Other theaters have not had the same experience. The Giving Tree Theater in Marion, Iowa, puts on one show a month, and already had to cancel the remaining performances of its most recent show, 26 Pebbles, in March.

Giving Tree Theater will need to hold another round of auditions for the company’s production of Cabaret to fill the roles of members unable to continue in the production, said one of the company’s owners, Andrea Henley.

The theater had held only one rehearsal before notifying the cast that the show, set for May, would be postponed until January 2021.

UI second-year student Alex Granfield was one of the cast members who chose to drop out of Cabaret. He said that when he found out the production was being pushed until next year, the idea of committing himself to a show so far into an uncertain future quickly became overwhelming.

“I just don’t really know what opportunities are going to arise,” Granfield said. “It’s so hard for me to plan my life that far in advance, especially right now as a student. I don’t know how much things are going to change between now and then.”

Henley and her husband Jamie are in their first year co-owning Giving Tree Theater. She said the theater has already experienced a loss in revenue in the absence of performance opportunities, but declined to provide The Daily Iowan with the specific amount of funds lost.

Andrea Henley said the theater has experienced some unique financial challenges because Giving Tree is not a nonprofit organization, meaning it can’t rally together with other theaters to create and promote fundraising efforts, but is confident that it will be able to bounce back by offering script readings, karaoke nights, storytelling events, and shows once the doors reopen.

Riverside Theater in Iowa City and Coralville Center for the Performing Arts on April 3 participated in a “virtual cabaret” hosted by Old Creamery Theatre in Amana. While the fundraiser had an initial goal of $5,000, the collection of show tunes sung by local performers ended up raising almost $17,000, according to a post on Old Creamery Theater’s Facebook page.

Despite fundraising, local theaters will need to find more ways to stay afloat, even after they can start holding performances again, said Adam Knight, producing artistic director at Riverside Theater. Knight said Riverside is projected to lose up to eight performance weeks over the course of the pandemic — the equivalent of $40,000 in revenue.

“For a theater that really runs on the margins, that’s a big hit,” he said.

Riverside has postponed its production of A Doll’s House Part 2 to July, and while the company still has this summer’s Free Shakespeare production of “The Winter’s Tale” scheduled as usual, Knight said the performance date may soon need to be pushed back to August.
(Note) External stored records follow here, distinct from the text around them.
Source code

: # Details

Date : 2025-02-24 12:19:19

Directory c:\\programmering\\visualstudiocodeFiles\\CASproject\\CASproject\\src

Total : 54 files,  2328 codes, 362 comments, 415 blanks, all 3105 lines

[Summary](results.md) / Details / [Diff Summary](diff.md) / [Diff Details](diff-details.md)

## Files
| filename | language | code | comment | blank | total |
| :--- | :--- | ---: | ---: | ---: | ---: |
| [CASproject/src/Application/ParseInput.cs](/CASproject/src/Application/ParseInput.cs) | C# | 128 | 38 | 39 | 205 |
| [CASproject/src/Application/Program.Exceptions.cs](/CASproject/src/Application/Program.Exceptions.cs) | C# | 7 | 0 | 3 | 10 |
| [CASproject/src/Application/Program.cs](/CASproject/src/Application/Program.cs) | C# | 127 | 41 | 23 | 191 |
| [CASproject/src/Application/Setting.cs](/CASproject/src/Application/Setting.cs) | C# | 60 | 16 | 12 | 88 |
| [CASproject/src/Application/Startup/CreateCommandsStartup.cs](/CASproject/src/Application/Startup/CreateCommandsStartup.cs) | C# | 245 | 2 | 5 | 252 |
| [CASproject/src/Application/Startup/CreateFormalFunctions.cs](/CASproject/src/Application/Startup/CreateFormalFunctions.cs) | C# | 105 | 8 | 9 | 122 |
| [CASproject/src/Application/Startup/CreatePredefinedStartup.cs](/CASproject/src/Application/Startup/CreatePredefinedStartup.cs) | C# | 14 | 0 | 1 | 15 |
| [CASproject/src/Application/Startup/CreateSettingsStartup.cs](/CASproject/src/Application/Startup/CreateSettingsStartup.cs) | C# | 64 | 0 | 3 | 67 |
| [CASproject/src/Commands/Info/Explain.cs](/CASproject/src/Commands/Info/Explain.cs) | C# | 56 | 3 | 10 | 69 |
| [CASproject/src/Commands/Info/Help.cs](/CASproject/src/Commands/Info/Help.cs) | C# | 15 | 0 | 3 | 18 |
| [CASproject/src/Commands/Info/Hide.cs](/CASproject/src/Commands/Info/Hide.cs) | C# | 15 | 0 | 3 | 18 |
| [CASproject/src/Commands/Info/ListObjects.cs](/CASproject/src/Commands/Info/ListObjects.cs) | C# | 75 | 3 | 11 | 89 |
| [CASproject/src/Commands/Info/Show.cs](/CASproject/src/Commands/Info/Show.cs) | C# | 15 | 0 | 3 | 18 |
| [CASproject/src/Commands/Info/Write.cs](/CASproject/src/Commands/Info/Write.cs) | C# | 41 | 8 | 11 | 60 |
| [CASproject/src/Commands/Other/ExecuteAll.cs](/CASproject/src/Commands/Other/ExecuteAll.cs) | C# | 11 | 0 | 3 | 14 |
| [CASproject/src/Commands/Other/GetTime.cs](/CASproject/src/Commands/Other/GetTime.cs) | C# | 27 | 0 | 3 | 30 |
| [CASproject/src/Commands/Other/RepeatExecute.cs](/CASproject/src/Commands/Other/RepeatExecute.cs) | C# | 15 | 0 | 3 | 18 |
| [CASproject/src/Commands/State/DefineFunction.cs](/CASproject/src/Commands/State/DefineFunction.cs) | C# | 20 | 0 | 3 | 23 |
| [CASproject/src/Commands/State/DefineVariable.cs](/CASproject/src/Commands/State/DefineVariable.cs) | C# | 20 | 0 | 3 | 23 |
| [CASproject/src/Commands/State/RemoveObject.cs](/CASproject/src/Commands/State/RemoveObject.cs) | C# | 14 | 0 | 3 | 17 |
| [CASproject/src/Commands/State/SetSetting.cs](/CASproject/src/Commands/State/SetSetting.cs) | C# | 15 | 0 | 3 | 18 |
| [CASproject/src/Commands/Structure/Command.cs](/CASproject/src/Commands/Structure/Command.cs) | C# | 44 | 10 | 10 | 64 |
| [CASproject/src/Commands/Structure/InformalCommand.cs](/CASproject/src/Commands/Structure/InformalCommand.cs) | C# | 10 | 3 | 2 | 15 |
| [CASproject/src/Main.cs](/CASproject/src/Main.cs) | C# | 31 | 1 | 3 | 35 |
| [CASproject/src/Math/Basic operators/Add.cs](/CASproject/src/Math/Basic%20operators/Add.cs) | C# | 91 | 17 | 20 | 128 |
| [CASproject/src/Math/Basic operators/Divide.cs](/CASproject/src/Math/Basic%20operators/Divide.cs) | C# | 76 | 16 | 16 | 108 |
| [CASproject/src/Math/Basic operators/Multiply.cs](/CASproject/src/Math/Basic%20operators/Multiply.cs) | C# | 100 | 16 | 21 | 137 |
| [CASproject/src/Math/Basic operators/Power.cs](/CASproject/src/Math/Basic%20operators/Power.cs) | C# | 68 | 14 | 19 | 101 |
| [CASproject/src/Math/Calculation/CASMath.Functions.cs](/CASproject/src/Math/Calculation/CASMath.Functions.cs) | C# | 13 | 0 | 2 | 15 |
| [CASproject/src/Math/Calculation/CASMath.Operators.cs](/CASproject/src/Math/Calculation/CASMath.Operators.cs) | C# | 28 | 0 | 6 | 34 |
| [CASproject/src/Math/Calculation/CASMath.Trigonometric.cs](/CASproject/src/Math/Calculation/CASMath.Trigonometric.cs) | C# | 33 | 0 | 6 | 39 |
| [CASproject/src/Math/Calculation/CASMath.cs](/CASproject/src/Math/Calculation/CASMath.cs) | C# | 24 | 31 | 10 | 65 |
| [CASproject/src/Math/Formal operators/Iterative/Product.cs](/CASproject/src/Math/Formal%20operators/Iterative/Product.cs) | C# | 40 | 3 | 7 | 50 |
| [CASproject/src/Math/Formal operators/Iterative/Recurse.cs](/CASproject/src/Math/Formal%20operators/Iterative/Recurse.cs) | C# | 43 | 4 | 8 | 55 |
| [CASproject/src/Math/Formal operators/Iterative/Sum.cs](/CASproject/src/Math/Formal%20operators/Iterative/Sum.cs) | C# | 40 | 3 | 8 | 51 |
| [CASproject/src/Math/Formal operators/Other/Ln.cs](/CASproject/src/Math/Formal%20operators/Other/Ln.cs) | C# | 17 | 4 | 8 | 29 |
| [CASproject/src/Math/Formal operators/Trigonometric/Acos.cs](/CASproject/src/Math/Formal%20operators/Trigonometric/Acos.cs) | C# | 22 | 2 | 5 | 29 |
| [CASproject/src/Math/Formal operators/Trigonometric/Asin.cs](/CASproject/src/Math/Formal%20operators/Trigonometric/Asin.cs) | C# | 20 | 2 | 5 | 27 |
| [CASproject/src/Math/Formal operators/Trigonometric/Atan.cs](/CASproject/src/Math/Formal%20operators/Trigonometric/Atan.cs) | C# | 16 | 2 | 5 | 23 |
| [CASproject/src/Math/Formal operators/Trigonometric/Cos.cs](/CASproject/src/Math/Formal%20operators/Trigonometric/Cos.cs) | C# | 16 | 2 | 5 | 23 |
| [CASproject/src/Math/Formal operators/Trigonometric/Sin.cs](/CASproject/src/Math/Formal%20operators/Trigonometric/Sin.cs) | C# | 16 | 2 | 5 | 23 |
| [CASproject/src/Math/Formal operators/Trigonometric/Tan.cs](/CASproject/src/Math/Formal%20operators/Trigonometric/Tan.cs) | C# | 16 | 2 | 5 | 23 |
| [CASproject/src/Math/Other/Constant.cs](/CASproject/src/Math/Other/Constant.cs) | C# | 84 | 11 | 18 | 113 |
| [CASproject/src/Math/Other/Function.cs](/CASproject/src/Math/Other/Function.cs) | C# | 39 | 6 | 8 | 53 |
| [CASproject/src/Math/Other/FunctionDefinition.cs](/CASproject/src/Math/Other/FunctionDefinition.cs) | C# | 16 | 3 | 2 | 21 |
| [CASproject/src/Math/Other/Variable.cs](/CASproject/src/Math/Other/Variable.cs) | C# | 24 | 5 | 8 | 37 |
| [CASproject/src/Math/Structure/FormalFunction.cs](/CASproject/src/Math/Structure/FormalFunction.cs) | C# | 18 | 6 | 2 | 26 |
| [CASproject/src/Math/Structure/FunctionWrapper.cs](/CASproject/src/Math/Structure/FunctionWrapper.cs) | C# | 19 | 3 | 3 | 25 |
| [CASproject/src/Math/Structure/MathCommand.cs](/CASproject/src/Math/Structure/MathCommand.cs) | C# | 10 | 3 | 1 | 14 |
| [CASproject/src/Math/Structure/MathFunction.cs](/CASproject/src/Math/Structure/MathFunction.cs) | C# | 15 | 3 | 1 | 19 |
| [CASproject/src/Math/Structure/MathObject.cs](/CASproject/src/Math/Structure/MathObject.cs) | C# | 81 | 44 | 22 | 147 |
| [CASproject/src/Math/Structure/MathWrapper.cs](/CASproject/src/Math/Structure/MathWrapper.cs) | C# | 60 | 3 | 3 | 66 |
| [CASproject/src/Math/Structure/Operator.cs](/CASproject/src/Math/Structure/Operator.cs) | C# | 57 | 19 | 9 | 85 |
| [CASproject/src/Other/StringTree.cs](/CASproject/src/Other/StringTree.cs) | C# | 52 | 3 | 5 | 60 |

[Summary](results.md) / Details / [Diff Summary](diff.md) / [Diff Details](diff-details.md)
The company has not yet announced its upcoming season, which will start up again in the fall. Knight said productions may look different then, if they are able to go on at all. Right now he said he anticipates ticket sales to be down as much as 40 percent, and Riverside’s already-intimate theater of 120 seats may need to be filled to only half capacity to keep patrons safely distanced from one another.
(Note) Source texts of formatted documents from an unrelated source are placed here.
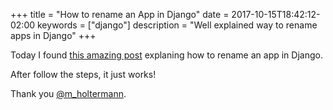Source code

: +++
title = "How to rename an App in Django"
date = 2017-10-15T18:42:12-02:00
keywords = ["django"]
description = "Well explained way to rename apps in Django"
+++

Today I found [this amazing post](https://markusholtermann.eu/2016/04/django-migrations-recipe-3/) explaning how to rename an app in Django.

After follow the steps, it just works!

Thank you [@m_holtermann](https://twitter.com/m_holtermann).
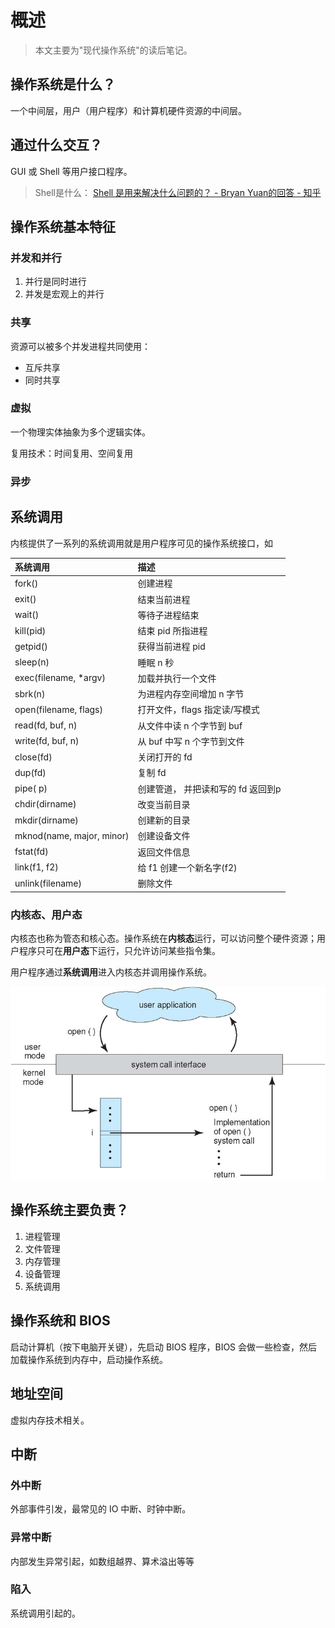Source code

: # 概述

> 本文主要为"现代操作系统"的读后笔记。

## 操作系统是什么？

一个中间层，用户（用户程序）和计算机硬件资源的中间层。

## 通过什么交互？

GUI 或 Shell 等用户接口程序。 

> Shell是什么： [Shell 是用来解决什么问题的？ - Bryan Yuan的回答 - 知乎](https://www.zhihu.com/question/35382632/answer/65331452)


## 操作系统基本特征

### 并发和并行

1. 并行是同时进行
2. 并发是宏观上的并行

### 共享

资源可以被多个并发进程共同使用：
- 互斥共享
- 同时共享

### 虚拟

一个物理实体抽象为多个逻辑实体。

复用技术：时间复用、空间复用

### 异步


## 系统调用
内核提供了一系列的系统调用就是用户程序可见的操作系统接口，如

|系统调用|描述|
|:-|:-|
|fork()|创建进程|
|exit()	|结束当前进程
|wait()|	等待子进程结束
|kill(pid)|	结束 pid 所指进程
|getpid()|	获得当前进程 pid
|sleep(n)|	睡眠 n 秒
|exec(filename, *argv)|	加载并执行一个文件
|sbrk(n)	|为进程内存空间增加 n 字节
|open(filename, flags)|	打开文件，flags 指定读/写模式
|read(fd, buf, n)|	从文件中读 n 个字节到 buf
|write(fd, buf, n)|	从 buf 中写 n 个字节到文件
|close(fd)	|关闭打开的 fd
|dup(fd)	|复制 fd
|pipe( p)	|创建管道， 并把读和写的 fd 返回到p
|chdir(dirname)	|改变当前目录
|mkdir(dirname)	|创建新的目录
|mknod(name, major, minor)|	创建设备文件
|fstat(fd)|	返回文件信息
|link(f1, f2)|	给 f1 创建一个新名字(f2)
|unlink(filename)|	删除文件

### 内核态、用户态

内核态也称为管态和核心态。操作系统在**内核态**运行，可以访问整个硬件资源；用户程序只可在**用户态**下运行，只允许访问某些指令集。

用户程序通过**系统调用**进入内核态并调用操作系统。

![](image/1.png)

## 操作系统主要负责？

1. 进程管理
2. 文件管理
3. 内存管理
4. 设备管理
5. 系统调用

## 操作系统和 BIOS 

启动计算机（按下电脑开关键），先启动 BIOS 程序，BIOS 会做一些检查，然后加载操作系统到内存中，启动操作系统。

## 地址空间 

虚拟内存技术相关。

## 中断

### 外中断

外部事件引发，最常见的 IO 中断、时钟中断。

### 异常中断

内部发生异常引起，如数组越界、算术溢出等等

### 陷入

系统调用引起的。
Like all theaters, Knight said Riverside’s current plans are all subject to change as the COVID-19 pandemic continues to wreak havoc, but he shared the same sentiment as other theaters regarding their postponed productions: They will hold out as long as they can for their shows to go on.

“Theatre at its heart is about storytelling, and about collective storytelling, and not being able to do that — it’s very strange to be planning a season,” he said.